El Mayor, como pocas películas nacionales de corte histórico, confiere preeminencia a esa singular división en la unidad de nuestros principales líderes mambises. A cierto espectador no leído o recibidor de deficientes clases de Historia de Cuba podrían parecerle chocantes las contiendas verbales o los cruzados puntos de vista, esencialmente metodológicos o de visión de “democracia”, entre Carlos Manuel de Céspedes e Ignacio Agramonte u otros altos cargos del Ejército Libertador, aunque en la práctica así sucedió.
El realizador objetiviza el pasado, muestra a sus héroes tal cual fueron y se guarda de penetrar dentro del socorrido campo con minas de la hagiografía, tan común en segmentos de la pantalla mundial sobre héroes o mártires de las gestas patrias. En los potreros, o en las mesas, donde se libraba durante el siglo XIX la contienda entre patriotas y colonizadores no solamente entraban en juego los regionalismos o las decisiones inconsultas tomadas a testículo limpio por parte de generales o brigadieres criollos; sino además las divergentes formaciones culturales, las disímiles cosmovisiones filosóficas e ideológicas de nuestros principales paradigmas guerreros, las humanidades de cada quien y hasta las ingenuidades políticas de varios de semejantes próceres. De tales circunstancias da cuenta, bien, el opus final del realizador de Roble de olor.

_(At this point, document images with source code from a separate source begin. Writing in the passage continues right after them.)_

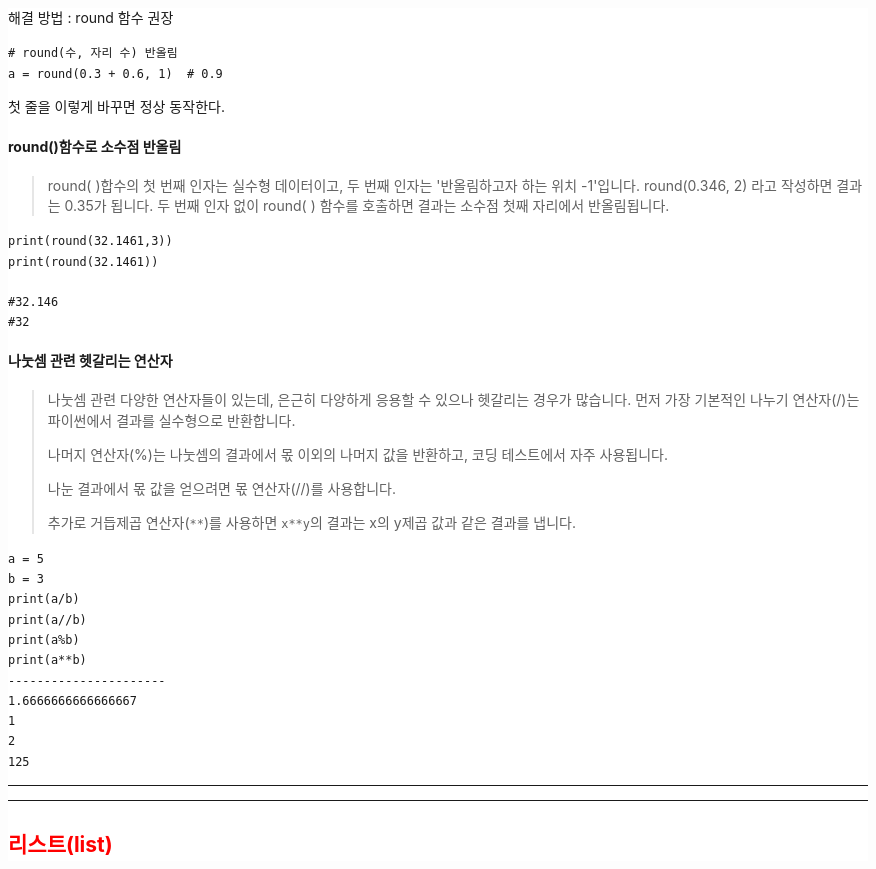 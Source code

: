 해결 방법 : round 함수 권장

```
# round(수, 자리 수) 반올림
a = round(0.3 + 0.6, 1)  # 0.9
```

첫 줄을 이렇게 바꾸면 정상 동작한다.



#### 	round()함수로 소수점 반올림

> round( )합수의 첫 번째 인자는 실수형 데이터이고, 두 번째 인자는 '반올림하고자 하는 위치 -1'입니다. round(0.346, 2) 라고 작성하면 결과는 0.35가 됩니다. 두 번째 인자 없이 round( ) 함수를 호출하면 결과는 소수점 첫째 자리에서 반올림됩니다.

```
print(round(32.1461,3))
print(round(32.1461))

#32.146
#32
```



#### 	나눗셈 관련 헷갈리는 연산자

> 나눗셈 관련 다양한 연산자들이 있는데, 은근히 다양하게 응용할 수 있으나 헷갈리는 경우가 많습니다. 먼저 가장 기본적인 나누기 연산자(/)는 파이썬에서 결과를 실수형으로 반환합니다. 
>
> 나머지 연산자(%)는 나눗셈의 결과에서 몫 이외의 나머지 값을 반환하고, 코딩 테스트에서 자주 사용됩니다. 
>
> 나눈 결과에서 몫 값을 얻으려면 몫 연산자(//)를 사용합니다.
>
> 추가로 거듭제곱 연산자(`**`)를 사용하면 `x**y`의 결과는 x의 y제곱 값과 같은 결과를 냅니다.

```
a = 5
b = 3
print(a/b)
print(a//b)
print(a%b)
print(a**b)
----------------------
1.6666666666666667
1
2
125
```



----

---



## <span style = "color:red">리스트(list)</span>
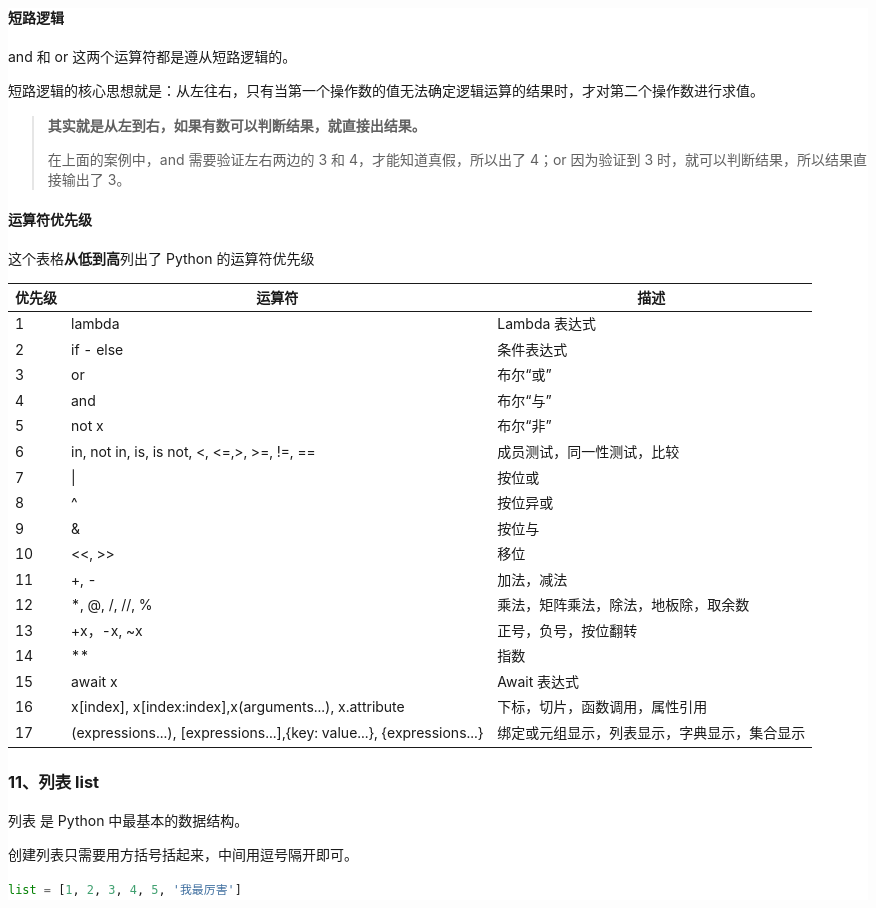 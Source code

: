 #### 短路逻辑

and 和 or 这两个运算符都是遵从短路逻辑的。

短路逻辑的核心思想就是：从左往右，只有当第一个操作数的值无法确定逻辑运算的结果时，才对第二个操作数进行求值。

> **其实就是从左到右，如果有数可以判断结果，就直接出结果。**
>
> 在上面的案例中，and 需要验证左右两边的 3 和 4，才能知道真假，所以出了 4；or 因为验证到 3 时，就可以判断结果，所以结果直接输出了 3。

#### 运算符优先级

这个表格**从低到高**列出了 Python 的运算符优先级

| **优先级** | **运算符**                                                           | **描述**                                     |
| ---------- | -------------------------------------------------------------------- | -------------------------------------------- |
| 1          | lambda                                                               | Lambda 表达式                                |
| 2          | if - else                                                            | 条件表达式                                   |
| 3          | or                                                                   | 布尔“或”                                     |
| 4          | and                                                                  | 布尔“与”                                     |
| 5          | not x                                                                | 布尔“非”                                     |
| 6          | in, not in, is, is not, <, <=,>, >=, !=, ==                          | 成员测试，同一性测试，比较                   |
| 7          | \|                                                                   | 按位或                                       |
| 8          | ^                                                                    | 按位异或                                     |
| 9          | &                                                                    | 按位与                                       |
| 10         | <<, >>                                                               | 移位                                         |
| 11         | +, -                                                                 | 加法，减法                                   |
| 12         | \*, @, /, //, %                                                      | 乘法，矩阵乘法，除法，地板除，取余数         |
| 13         | +x，-x, ~x                                                           | 正号，负号，按位翻转                         |
| 14         | \*\*                                                                 | 指数                                         |
| 15         | await x                                                              | Await 表达式                                 |
| 16         | x[index], x[index:index],x(arguments...), x.attribute                | 下标，切片，函数调用，属性引用               |
| 17         | (expressions...), [expressions...],{key: value...}, {expressions...} | 绑定或元组显示，列表显示，字典显示，集合显示 |

### 11、列表 list

列表 是 Python 中最基本的数据结构。

创建列表只需要用方括号括起来，中间用逗号隔开即可。

```python
list = [1, 2, 3, 4, 5, '我最厉害']
```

Al hurgar en ello, El Mayor concentra esa carga de paralelismos mencionada en el segundo párrafo, en tanto establece un correlato con todos los tiempos posibles de un país donde la diversidad de conceptos o visiones de redención ha introducido ecuaciones ora necesarias, ora perjudiciales, a la causa primera de la independencia y dignidad nacionales. Virtudes del filme son no anatematizar ángulos, mas sobre todo significar –por voz de su personaje central– el valor supremo de la unidad en tanto instancia cardinal de supervivencia. Vector igualmente defendido, tras los tiempos de Agramonte, por nuestro Héroe Nacional, José Martí, y el Partido Revolucionario Cubano por él fundado en 1892, diecinueve años después de la muerte, a los 32 años, del colosal luchador camagüeyano a quien Rigoberto López dedicó, con denuedo, sacrificio y amor, este filme.
En similar párrafo se aludía además al poder simbólico. El mismo constituye otra de las bazas del filme. En medio de un momento histórico cuando, como parte de una guerra político-cultural de cuarta generación, nuestros símbolos se enlodan, intentan resignificar y manipular desde la más aviesa orfandad moral por parte de siervos políticos de las nuevas metrópolis hegemónicas, El Mayor enhiesta y apuesta todas sus banderas por la extraordinaria fuerza de la resistencia y la lucha de los pueblos en tanto ases ganadores en la batalla contra el enemigo entonces colonial, hoy imperial. Como suscribí en mis reseñas de José Martí, el ojo del canario; Cuba Libre; Inocencia y el último corto de Elpidio Valdés, la andadura del largometraje no debe quedar constreñida al circuito de estrenos o algún pase posterior televisivo. No, la película debe acceder al sistema educativo, de todas las enseñanzas, para complementar la asignatura de Historia. Cual debía ocurrir con tanto cine histórico cubano y, lamentablemente, no ocurre.